Why, just take a look at some of his fantastic quotes:
“I believe in moderation…within reason!”
“Well I prefer sodomite. It goes along with my concept that the world’s a big jail.”
“Respectability is for five star hotels, not people.”
“Now I may have been born yesterday, but I still went shopping.”
“You know that feeling you get when you don’t know whether it’s gonna be a shit or a fart but you let’r rip anyways? I hesitated to use that analogy to a heterosexual audience because when you mention something remotely anal, they always rush out to vacuum their car.”
“An angry drag queen is scarier than a minotaur”
Can you even contain yourselves? I know I can’t–I’m about ready to spontaneously combust reading those.

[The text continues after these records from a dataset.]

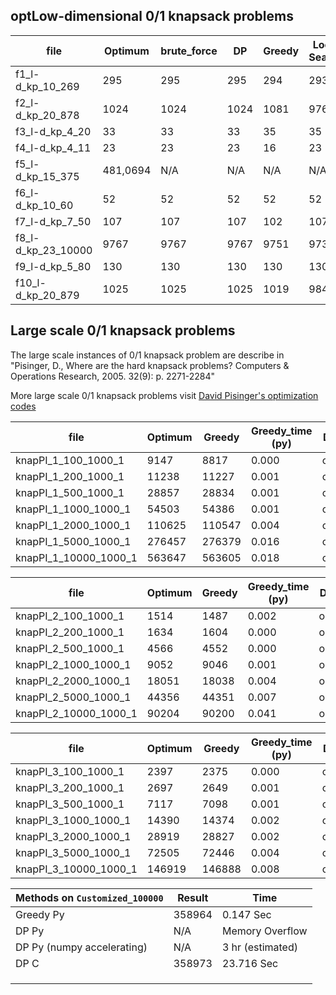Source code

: ## optLow-dimensional 0/1 knapsack problems

| file               | Optimum  | brute_force | DP   | Greedy | Local Search |
| ------------------ | -------- | ----------- | ---- | ------ | ------------ |
| f1_l-d_kp_10_269   | 295      | 295         | 295  | 294    | 293          |
| f2_l-d_kp_20_878   | 1024     | 1024        | 1024 | 1081   | 976          |
| f3_l-d_kp_4_20     | 33       | 33          | 33   | 35     | 35           |
| f4_l-d_kp_4_11     | 23       | 23          | 23   | 16     | 23           |
| f5_l-d_kp_15_375   | 481,0694 | N/A         | N/A  | N/A    | N/A          |
| f6_l-d_kp_10_60    | 52       | 52          | 52   | 52     | 52           |
| f7_l-d_kp_7_50     | 107      | 107         | 107  | 102    | 107          |
| f8_l-d_kp_23_10000 | 9767     | 9767        | 9767 | 9751   | 9734         |
| f9_l-d_kp_5_80     | 130      | 130         | 130  | 130    | 130          |
| f10_l-d_kp_20_879  | 1025     | 1025        | 1025 | 1019   | 984          |



## Large scale 0/1 knapsack problems

The large scale instances of 0/1 knapsack problem are describe in "Pisinger, D., Where are the hard knapsack problems? Computers & Operations Research, 2005. 32(9): p. 2271-2284"

More large scale 0/1 knapsack problems visit [David Pisinger's optimization codes](http://www.diku.dk/~pisinger/codes.html)

| file                  | Optimum | Greedy | Greedy_time (py) | DP   | DP_time (py) | DP_time (C) | GA    | GA_time | Climb | Climb_time |
| --------------------- | ------- | ------ | ---------------- | ---- | ------------ | ----------- | ----- | ------- | ----- | ---------- |
| knapPI_1_100_1000_1   | 9147    | 8817   | 0.000            | opt  | 0.021        | 0.001       | 7931  | 0.736   |       |            |
| knapPI_1_200_1000_1   | 11238   | 11227  | 0.001            | opt  | 0.041        | 0.002       | 7660  | 1.243   |       |            |
| knapPI_1_500_1000_1   | 28857   | 28834  | 0.001            | opt  | 0.329        | 0.006       | 13032 | 2.717   |       |            |
| knapPI_1_1000_1000_1  | 54503   | 54386  | 0.001            | opt  | 1.433        | 0.047       | 18390 | 5.221   |       |            |
| knapPI_1_2000_1000_1  | 110625  | 110547 | 0.004            | opt  | 5.923        | 0.123       | 21792 | 9.978   |       |            |
| knapPI_1_5000_1000_1  | 276457  | 276379 | 0.016            | opt  | 37.996       | 1.429       | 41657 | 24.89   |       |            |
| knapPI_1_10000_1000_1 | 563647  | 563605 | 0.018            | opt  | 154.860      | 2.264       | 74617 | 48.029  |       |            |

| file                  | Optimum | Greedy | Greedy_time (py) | DP   | DP_time (py) | DP_time (C) | GA    | GA_time |      |      |
| --------------------- | ------- | ------ | ---------------- | ---- | ------------ | ----------- | ----- | ------- | ---- | ---- |
| knapPI_2_100_1000_1   | 1514    | 1487   | 0.002            | opt  | 0.021        | 0.001       | 1423  | 0.754   |      |      |
| knapPI_2_200_1000_1   | 1634    | 1604   | 0.000            | opt  | 0.050        | 0.002       | 1277  | 1.191   |      |      |
| knapPI_2_500_1000_1   | 4566    | 4552   | 0.000            | opt  | 0.337        | 0.015       | 2877  | 2.679   |      |      |
| knapPI_2_1000_1000_1  | 9052    | 9046   | 0.001            | opt  | 1.439        | 0.047       | 5491  | 5.125   |      |      |
| knapPI_2_2000_1000_1  | 18051   | 18038  | 0.004            | opt  | 5.875        | 0.110       | 10971 | 10.115  |      |      |
| knapPI_2_5000_1000_1  | 44356   | 44351  | 0.007            | opt  | 37.990       | 1.429       | 25823 | 24.409  |      |      |
| knapPI_2_10000_1000_1 | 90204   | 90200  | 0.041            | opt  | 157.242      | 2.278       | 51335 | 48.991  |      |      |

| file                  | Optimum | Greedy | Greedy_time (py) | DP   | DP_time (py) | DP_time (C) | GA    | GA_time |      |      |
| --------------------- | ------- | ------ | ---------------- | ---- | ------------ | ----------- | ----- | ------- | ---- | ---- |
| knapPI_3_100_1000_1   | 2397    | 2375   | 0.000            | opt  | 0.021        | 0.001       | 1595  | 0.716   |      |      |
| knapPI_3_200_1000_1   | 2697    | 2649   | 0.001            | opt  | 0.041        | 0.003       | 1776  | 1.203   |      |      |
| knapPI_3_500_1000_1   | 7117    | 7098   | 0.001            | opt  | 0.331        | 0.016       | 3874  | 2.696   |      |      |
| knapPI_3_1000_1000_1  | 14390   | 14374  | 0.002            | opt  | 1.418        | 0.047       | 7355  | 5.145   |      |      |
| knapPI_3_2000_1000_1  | 28919   | 28827  | 0.002            | opt  | 5.868        | 0.105       | 13116 | 9.987   |      |      |
| knapPI_3_5000_1000_1  | 72505   | 72446  | 0.004            | opt  | 38.697       | 0.587       | 30792 | 24.331  |      |      |
| knapPI_3_10000_1000_1 | 146919  | 146888 | 0.008            | opt  | 155.175      | 2.266       | 60509 | 48.034  |      |      |

| Methods on `Customized_100000` | Result | Time             |
| ------------------------------ | ------ | ---------------- |
| Greedy Py                      | 358964 | 0.147 Sec        |
| DP Py                          | N/A    | Memory Overflow  |
| DP Py (numpy accelerating)     | N/A    | 3 hr (estimated) |
| DP C                           | 358973 | 23.716 Sec       |
|                                |        |                  |
|                                |        |                  |
|                                |        |                  |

I’m going to memorize all the best of Buddy’s lines and deliver them unexpectedly in bars, dinner parties, gallery openings, business meetings, weddings, funerals, traffic stops, court dates…you know, wherever. I can just imagine the peals of laughter afterwards because if Faye Richmonde is right and “It’s smart to be smutty,” who could resist these lines? (Sure it’s more likely that we’ll be met with blank stares of horror. No matter, Mary!)
We could go on and on about Buddy all day but to save you the agony of reading more of our gushing, it might just be better to waste your snowy day away watching some of our favorite Buddy Cole monologues. So pull up a chair, get yourself a martini or three or five and enjoy our Filthy Dreams filth elder Buddy Cole. And Buddy, there will always be a worn bar stool for you here at Filthy Dreams! Hope you enjoy confetti!
You should read his book, Buddy Babylon. It’s filthy and hilarious. I have an autographed copy. Yes, I am bragging obnoxiously.
I’d brag too!
I’m with Amanda-bragging is ok in this case! As we speak, Buddy Babylon is winging its way to me! I can’t wait to read it-and review it.